IQISHIQI
Copyright (c) 2003 João Pedro Neto
The game starts at following hexagonal board (the central stone is called the neutral stone). There are also enough one color stones off board.
- GROUP - One or more connected stones of the same color.
- EDGES - Each player owns three non adjacent board edges. Let's denote North (South) the player which owns the north (south) edge.
- MOVE - On each turn, a player drops one stone on an empty cell, provided:
- The dropped stone becomes part of a group of N >=1 stones where at least one of its stones is in a line of sight with the neutral stone, with at least N empty cells beyond it.
- Then, the neutral stone moves N cells away from the stone mentioned (the player may choose, if there is more than one direction)
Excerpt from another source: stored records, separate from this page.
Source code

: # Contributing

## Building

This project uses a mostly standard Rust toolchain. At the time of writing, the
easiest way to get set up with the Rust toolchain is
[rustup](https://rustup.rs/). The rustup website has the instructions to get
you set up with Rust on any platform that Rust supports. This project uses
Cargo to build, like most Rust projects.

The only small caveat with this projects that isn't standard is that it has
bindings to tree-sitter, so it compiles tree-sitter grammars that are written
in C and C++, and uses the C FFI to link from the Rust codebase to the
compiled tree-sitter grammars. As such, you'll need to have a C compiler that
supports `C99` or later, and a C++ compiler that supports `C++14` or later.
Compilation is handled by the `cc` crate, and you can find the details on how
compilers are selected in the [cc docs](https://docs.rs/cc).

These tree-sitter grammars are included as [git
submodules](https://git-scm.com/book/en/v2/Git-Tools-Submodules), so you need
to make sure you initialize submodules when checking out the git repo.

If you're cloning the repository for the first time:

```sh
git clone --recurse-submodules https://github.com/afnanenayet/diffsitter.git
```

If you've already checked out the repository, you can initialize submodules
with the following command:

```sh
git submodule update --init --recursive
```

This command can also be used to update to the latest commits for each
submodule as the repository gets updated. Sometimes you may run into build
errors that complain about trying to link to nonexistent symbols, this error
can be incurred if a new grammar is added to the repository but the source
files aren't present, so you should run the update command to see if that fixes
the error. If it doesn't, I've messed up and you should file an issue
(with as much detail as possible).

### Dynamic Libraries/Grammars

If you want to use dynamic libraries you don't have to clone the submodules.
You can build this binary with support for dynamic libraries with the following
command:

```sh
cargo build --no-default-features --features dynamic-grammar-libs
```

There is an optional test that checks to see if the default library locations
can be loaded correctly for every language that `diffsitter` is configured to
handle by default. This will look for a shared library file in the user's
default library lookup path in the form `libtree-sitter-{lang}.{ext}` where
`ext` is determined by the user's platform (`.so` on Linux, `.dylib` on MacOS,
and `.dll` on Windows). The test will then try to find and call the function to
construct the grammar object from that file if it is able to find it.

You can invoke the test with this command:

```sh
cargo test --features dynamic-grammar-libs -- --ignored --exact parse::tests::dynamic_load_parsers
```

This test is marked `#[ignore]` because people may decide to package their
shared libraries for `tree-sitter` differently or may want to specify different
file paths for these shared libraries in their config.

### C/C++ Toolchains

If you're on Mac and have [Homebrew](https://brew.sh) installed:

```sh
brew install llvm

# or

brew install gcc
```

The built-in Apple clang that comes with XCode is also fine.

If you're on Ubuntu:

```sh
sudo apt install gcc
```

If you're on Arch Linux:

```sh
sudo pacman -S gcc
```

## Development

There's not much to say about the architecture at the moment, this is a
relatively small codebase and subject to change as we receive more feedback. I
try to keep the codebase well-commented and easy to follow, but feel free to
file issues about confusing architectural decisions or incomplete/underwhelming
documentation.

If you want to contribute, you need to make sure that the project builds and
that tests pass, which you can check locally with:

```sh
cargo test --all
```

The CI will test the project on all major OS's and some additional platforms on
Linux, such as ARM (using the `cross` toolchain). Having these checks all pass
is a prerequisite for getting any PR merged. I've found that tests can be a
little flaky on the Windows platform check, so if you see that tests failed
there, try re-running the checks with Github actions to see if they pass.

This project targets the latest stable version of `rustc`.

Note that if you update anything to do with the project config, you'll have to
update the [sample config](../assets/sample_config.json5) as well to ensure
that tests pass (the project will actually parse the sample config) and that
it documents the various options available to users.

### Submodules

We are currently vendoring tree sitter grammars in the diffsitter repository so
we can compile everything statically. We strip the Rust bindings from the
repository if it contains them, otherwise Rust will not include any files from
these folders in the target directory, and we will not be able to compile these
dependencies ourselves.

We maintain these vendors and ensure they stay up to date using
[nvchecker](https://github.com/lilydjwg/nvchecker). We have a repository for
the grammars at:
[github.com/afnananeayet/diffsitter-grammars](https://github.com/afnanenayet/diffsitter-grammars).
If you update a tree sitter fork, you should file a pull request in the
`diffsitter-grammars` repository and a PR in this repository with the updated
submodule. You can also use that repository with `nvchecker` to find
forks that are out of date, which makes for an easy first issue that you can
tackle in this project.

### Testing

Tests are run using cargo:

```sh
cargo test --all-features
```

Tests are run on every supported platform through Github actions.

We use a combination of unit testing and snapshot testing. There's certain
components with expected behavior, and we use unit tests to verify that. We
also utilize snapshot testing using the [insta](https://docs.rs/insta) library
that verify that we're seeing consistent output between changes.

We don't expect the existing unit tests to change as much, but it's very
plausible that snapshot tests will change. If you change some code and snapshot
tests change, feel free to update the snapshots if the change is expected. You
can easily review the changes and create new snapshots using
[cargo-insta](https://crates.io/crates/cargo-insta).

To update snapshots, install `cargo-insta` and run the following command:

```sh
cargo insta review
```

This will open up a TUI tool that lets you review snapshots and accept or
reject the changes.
- GOAL - A player who cannot make a legal move on his turn loses, otherwise a player wins if the stone reaches one of his edges.
- If the stone reaches a corner, the player that just moved wins.
An example If the player drops at the green cell he wins the game by moving the neutral stone to one of his edges (assuming that the player owns that edge).
That dropped stone will belong to a group of 4 stones, and so, the player may push the neutral stone four cells west, away from one of the group stones.
Instead, he cannot drop at the red cells, because in that case, the neutral stone would need to slide exactly 5 cells and there is not enough space to do that.
Stalemating the adversary South dropped the marked stone, stalemating North and winning.
Winning a fast game North dropped the marked stone and wins the game(!). South cannot do anything to stop the neutral ball reaching the SW edge.
A winning path South drops the marked stone. Now all the next moves, moving the neutral ball from [1] to [4] are the only possible ones (can you find where the players must drop their stones), giving a victory to South!!
The last three examples where taken from actual games.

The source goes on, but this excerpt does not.